L’offre remise par les trois groupes valorise les actifs concernés d’Altice France à 20,35 milliards d’euros. Le trio dispose d’une période d’exclusivité jusqu’au 15 mai pour finaliser les termes de la transaction et sa documentation. Altice précise toutefois que le rachat n’est pas encore confirmé. Pour rappel, une première proposition de rachat à hauteur de 17 milliards avait été faite l’année dernière, qui avait été aussitôt refusée.
Orange, Bouygues et Free font une offre à 17 milliards d’euros pour se partager SFR
En pratique, Bouygues Telecom reprendrait l’activité et la clientèle B2B de SFR, tandis que l’activité grand public serait partagée entre Bouygues, Free et Orange. Les autres actifs comme les infrastructures et les fréquences seraient eux aussi répartis entre les trois acquéreurs. Une exception est à noter : Bouygues Telecom récupérerait le réseau mobile de SFR dans les zones rurales et peu peuplées. Le partage de la valeur serait d’environ 42 % pour Bouygues Telecom, 31 % pour Free et 27 % pour Orange. 

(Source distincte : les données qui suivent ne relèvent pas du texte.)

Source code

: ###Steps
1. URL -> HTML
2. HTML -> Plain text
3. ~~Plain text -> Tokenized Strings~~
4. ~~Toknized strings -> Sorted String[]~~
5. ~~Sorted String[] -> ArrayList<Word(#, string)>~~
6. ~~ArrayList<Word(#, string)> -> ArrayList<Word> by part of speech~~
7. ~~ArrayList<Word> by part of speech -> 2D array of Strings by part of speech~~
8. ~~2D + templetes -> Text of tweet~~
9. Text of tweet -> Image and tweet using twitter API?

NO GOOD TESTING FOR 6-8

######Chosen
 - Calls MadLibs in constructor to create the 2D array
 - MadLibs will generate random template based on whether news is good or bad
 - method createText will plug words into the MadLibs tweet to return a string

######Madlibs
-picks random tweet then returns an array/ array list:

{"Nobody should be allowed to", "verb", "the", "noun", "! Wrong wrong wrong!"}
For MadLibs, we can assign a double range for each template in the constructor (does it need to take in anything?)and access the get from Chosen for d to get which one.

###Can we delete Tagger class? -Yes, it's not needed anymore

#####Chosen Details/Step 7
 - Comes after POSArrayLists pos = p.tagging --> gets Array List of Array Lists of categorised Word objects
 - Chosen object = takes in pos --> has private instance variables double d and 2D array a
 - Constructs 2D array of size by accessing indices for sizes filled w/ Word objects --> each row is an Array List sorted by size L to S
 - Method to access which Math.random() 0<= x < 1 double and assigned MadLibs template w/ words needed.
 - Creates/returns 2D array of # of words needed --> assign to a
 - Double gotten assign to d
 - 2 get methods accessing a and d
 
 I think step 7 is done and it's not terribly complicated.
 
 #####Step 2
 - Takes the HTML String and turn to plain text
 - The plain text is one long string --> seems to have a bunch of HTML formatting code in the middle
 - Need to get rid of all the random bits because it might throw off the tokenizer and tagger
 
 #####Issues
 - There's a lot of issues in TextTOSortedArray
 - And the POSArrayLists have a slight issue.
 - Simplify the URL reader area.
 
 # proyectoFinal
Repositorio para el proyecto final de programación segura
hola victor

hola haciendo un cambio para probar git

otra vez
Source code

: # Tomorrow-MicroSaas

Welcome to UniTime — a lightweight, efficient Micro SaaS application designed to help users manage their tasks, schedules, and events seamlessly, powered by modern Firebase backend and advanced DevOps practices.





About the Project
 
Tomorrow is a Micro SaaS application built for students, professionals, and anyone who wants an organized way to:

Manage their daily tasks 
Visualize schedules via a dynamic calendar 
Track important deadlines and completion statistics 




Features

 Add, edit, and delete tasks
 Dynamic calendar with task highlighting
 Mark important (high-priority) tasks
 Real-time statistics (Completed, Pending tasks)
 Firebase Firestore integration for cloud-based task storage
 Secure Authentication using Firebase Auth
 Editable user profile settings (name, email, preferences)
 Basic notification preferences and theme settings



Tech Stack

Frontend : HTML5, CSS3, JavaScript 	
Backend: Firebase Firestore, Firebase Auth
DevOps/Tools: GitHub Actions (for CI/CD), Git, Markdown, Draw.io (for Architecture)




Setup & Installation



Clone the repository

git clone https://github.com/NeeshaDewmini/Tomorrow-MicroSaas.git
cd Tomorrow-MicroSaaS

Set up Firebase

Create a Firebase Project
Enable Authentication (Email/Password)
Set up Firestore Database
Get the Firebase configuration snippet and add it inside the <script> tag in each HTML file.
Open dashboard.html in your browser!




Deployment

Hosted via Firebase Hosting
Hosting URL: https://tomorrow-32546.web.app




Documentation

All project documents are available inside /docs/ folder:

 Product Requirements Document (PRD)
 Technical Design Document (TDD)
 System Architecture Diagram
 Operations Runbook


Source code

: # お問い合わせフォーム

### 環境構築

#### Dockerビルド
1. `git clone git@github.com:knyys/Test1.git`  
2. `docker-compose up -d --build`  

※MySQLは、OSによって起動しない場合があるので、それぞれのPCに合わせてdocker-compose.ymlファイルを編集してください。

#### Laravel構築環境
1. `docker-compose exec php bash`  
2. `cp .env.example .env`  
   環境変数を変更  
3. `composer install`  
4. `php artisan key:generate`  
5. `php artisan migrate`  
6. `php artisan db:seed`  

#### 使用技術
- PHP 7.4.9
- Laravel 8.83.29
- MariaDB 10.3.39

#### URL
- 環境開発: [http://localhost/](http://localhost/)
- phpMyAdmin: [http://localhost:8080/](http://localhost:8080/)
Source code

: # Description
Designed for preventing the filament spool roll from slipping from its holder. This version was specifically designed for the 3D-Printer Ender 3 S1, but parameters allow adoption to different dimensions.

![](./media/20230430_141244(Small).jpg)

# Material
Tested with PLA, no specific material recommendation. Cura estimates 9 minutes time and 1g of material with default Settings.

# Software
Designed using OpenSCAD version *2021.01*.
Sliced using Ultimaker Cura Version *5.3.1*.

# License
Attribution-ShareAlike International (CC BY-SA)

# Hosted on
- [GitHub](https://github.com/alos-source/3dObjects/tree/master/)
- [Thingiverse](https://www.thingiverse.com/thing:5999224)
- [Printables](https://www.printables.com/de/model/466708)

Les trois opérateurs expliquent que la manœuvre va permettre de renforcer leurs investissements dans leurs réseaux très haut débit, tout comme l’aspect cybersécurité, l’innovation et l’intelligence artificielle. Le communiqué met aussi en avant l’objectif de garder sous contrôle français des infrastructures sensibles tout en promettant le maintien d’un cadre concurrentiel favorable aux consommateurs. Un argument qui sera forcément scruté de près par les autorités de la concurrence.
Le dossier est loin d’être bouclé. L’opération devra d’abord passer par la consultation des instances représentatives du personnel, puis obtenir les autorisations réglementaires nécessaires. SFR revendique plus de 25 millions de clients et 10 milliards d’euros de chiffre d’affaires en 2024. L’issue de ces discussions pourrait marquer un basculement historique pour le secteur des télécoms en France.